When something isn’t going our way, prevailing wisdom says, “try harder”, or “keep going”, or “don’t give up.”

And the very act of trying harder, persisting, and doing things in a “more, better, different” way leads to no breakthrough whatsoever.

And by “more, better, different” I mean doing more of something, doing it better, or doing it differently. There’s little to no access to breakthrough in these actions (likely, you can reflect on your own life and see examples at work). Incremental progress, perhaps, but no breakthrough.

So, unless we want resistance to spiral out of control and make our situations even more uncomfortable, the best thing to do is let go. Allow. Things might even change for the positive all on their own when you surrender.

The late Dr. Wayne Dyer said:

If you change the way you look at things, the things you look at change.

Move into a space of trusting and allowing. Move into a space of surrender. Notice how the things you look at begin to change.

It’s Not Bad or Wrong

Because resistance is uncomfortable, the temptation is to make it bad or wrong.
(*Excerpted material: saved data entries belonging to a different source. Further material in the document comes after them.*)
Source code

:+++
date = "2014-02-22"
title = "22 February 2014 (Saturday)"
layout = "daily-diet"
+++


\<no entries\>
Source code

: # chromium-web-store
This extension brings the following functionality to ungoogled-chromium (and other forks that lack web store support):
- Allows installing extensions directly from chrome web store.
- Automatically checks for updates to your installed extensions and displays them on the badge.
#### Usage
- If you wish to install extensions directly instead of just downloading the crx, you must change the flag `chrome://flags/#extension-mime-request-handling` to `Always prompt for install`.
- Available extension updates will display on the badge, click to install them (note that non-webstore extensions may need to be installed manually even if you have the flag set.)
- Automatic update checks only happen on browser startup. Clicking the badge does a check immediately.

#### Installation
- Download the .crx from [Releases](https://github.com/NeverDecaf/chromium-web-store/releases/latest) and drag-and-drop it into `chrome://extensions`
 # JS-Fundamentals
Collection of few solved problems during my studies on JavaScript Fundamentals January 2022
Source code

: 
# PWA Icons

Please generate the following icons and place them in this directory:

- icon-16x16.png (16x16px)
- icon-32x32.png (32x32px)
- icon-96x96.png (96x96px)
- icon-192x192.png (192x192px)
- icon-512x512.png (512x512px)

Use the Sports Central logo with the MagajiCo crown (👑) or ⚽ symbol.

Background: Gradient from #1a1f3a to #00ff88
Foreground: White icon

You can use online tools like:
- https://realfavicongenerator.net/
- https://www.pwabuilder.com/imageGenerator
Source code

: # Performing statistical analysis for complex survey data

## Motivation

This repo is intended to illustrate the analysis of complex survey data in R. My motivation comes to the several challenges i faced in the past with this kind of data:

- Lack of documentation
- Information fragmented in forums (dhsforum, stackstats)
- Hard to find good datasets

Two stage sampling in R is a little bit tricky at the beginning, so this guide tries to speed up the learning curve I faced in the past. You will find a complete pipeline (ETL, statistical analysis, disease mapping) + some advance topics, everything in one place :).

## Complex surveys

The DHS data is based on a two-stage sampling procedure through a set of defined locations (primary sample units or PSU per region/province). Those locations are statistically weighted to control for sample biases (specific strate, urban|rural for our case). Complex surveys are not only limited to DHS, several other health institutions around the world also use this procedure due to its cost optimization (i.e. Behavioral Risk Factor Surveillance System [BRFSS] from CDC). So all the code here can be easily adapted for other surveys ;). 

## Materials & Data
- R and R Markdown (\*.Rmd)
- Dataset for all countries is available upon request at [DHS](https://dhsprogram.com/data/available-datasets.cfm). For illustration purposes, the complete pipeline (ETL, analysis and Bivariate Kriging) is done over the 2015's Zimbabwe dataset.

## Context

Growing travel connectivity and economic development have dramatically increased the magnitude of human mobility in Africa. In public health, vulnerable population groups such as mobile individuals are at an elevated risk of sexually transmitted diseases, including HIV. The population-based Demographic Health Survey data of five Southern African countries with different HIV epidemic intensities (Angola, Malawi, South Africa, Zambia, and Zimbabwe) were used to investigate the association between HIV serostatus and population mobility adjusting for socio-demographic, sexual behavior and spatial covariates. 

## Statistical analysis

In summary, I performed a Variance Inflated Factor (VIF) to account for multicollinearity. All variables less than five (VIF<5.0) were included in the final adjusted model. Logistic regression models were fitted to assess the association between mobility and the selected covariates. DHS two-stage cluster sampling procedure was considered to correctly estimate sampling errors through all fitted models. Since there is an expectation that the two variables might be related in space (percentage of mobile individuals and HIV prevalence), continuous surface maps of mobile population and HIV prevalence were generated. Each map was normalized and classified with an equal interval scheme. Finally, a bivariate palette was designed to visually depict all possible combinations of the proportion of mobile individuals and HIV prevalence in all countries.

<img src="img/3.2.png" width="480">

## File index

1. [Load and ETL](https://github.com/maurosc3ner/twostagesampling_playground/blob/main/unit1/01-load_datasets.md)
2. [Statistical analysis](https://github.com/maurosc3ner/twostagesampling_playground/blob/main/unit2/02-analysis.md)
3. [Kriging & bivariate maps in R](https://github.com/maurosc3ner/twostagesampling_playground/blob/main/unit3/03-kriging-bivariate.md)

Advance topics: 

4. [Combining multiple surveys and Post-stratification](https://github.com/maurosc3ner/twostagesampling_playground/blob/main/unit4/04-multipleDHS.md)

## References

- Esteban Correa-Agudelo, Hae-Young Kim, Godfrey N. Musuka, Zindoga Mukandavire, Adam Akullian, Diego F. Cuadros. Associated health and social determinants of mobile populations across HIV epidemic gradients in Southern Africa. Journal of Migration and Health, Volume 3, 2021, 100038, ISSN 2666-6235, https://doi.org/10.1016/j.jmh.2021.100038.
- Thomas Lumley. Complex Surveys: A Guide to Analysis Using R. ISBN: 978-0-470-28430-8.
Resistance is just letting you know that change is inevitable. That change may be within yourself. Changing your attitude or the way you think about your current situation could be an elegant solution to a seemingly impossible situation.

Sometimes transitions are more expansive. They can look and feel like complete upheaval.

If there’s one thing we can count on in this world, it’s change. There are few things we can count on with greater certainty than change.

This can take some time to accept. Because we get used to things as they are and expect that they will never change – even though this is an unreasonable request and an impossible one for the universe to fulfill on.

As I look back on every major commitment I’ve made, the commitment was always met with a challenge. It showed up in relationships, in health, in business, and other unexpected places.

And many of those challenges were difficult. They even appeared insurmountable at times.

But on the other side of those challenges was always something beautiful. Something amazing. Something heartfelt, encouraging, miraculous, or some variation thereof.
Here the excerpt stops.